SOURCE DATA
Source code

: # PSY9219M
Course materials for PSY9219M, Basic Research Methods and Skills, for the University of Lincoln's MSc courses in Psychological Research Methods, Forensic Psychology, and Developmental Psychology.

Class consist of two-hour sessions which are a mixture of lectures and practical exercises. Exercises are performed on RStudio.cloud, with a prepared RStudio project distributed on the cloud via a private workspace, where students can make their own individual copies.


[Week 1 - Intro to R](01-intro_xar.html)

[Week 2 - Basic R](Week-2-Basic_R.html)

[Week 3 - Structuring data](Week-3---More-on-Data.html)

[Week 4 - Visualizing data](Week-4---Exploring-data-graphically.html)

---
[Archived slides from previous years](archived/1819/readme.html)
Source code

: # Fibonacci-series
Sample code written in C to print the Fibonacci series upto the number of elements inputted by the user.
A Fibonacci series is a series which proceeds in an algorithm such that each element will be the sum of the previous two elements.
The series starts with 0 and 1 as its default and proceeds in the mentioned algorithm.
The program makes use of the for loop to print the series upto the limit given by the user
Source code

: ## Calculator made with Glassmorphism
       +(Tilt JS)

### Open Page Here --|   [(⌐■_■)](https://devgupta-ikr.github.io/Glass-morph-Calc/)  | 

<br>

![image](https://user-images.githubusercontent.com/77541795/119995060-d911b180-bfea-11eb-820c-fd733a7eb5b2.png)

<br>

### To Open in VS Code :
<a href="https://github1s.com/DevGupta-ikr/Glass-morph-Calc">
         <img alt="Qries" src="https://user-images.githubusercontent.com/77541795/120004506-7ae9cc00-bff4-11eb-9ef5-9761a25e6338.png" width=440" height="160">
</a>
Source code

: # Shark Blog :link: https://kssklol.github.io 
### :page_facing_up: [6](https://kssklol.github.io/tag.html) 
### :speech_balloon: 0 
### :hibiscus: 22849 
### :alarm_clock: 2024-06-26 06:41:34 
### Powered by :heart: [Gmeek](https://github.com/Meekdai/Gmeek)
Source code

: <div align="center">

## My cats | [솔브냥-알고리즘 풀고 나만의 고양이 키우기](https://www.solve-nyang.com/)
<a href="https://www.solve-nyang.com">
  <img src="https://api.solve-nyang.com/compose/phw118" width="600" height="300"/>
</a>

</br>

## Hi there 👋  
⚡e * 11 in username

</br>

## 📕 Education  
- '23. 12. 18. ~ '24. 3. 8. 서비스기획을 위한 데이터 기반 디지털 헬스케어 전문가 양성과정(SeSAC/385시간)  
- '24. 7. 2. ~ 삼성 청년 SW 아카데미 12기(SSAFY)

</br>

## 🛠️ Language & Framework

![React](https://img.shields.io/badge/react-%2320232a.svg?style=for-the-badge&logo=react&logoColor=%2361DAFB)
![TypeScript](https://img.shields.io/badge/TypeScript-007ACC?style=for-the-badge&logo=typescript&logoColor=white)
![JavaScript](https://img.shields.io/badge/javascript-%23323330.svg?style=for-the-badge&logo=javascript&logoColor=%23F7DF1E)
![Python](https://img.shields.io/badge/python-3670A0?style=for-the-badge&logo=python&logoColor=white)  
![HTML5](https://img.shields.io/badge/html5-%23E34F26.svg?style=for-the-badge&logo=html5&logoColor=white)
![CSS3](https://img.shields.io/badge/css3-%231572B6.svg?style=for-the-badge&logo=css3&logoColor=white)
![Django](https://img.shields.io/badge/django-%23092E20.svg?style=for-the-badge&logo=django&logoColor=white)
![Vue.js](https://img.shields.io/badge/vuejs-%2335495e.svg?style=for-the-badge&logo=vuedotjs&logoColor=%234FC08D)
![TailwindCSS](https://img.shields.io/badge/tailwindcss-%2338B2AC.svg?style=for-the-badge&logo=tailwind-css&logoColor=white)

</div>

* * *

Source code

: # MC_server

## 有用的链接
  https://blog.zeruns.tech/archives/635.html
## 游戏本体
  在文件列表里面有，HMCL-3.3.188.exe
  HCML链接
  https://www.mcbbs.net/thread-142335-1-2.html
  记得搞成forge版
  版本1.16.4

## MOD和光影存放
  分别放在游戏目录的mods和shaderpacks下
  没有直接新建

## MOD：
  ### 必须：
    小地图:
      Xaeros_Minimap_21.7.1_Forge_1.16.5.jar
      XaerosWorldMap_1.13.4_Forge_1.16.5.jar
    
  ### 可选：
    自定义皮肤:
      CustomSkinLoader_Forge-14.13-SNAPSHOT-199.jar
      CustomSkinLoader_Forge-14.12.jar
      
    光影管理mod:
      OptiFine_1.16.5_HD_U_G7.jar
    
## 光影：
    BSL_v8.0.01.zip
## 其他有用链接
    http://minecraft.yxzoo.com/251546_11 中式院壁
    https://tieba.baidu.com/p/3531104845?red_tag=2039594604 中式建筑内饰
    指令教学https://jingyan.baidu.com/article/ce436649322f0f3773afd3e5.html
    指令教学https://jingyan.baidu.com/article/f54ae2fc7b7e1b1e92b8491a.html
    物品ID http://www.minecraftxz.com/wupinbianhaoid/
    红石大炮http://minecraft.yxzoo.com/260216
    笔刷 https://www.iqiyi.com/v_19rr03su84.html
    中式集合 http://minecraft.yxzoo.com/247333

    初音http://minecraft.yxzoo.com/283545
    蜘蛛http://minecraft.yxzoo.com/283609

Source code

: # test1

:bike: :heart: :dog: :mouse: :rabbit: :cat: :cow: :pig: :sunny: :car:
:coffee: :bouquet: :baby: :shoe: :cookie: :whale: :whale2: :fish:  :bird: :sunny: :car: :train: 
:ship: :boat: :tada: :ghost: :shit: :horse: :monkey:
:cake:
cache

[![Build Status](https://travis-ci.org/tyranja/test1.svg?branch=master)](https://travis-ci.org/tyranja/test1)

GOAL OF THE EXERCISE
Retype, in the same exact form, the lines of the material above from the line holding "### Open Page" through the line holding "Blog :link: https://kssklol.github.io".

ANSWER TO THIS TASK
### Open Page Here --|   [(⌐■_■)](https://devgupta-ikr.github.io/Glass-morph-Calc/)  | 

<br>

![image](https://user-images.githubusercontent.com/77541795/119995060-d911b180-bfea-11eb-820c-fd733a7eb5b2.png)

<br>

### To Open in VS Code :
<a href="https://github1s.com/DevGupta-ikr/Glass-morph-Calc">
         <img alt="Qries" src="https://user-images.githubusercontent.com/77541795/120004506-7ae9cc00-bff4-11eb-9ef5-9761a25e6338.png" width=440" height="160">
</a>
Source code

: # Shark Blog :link: https://kssklol.github.io 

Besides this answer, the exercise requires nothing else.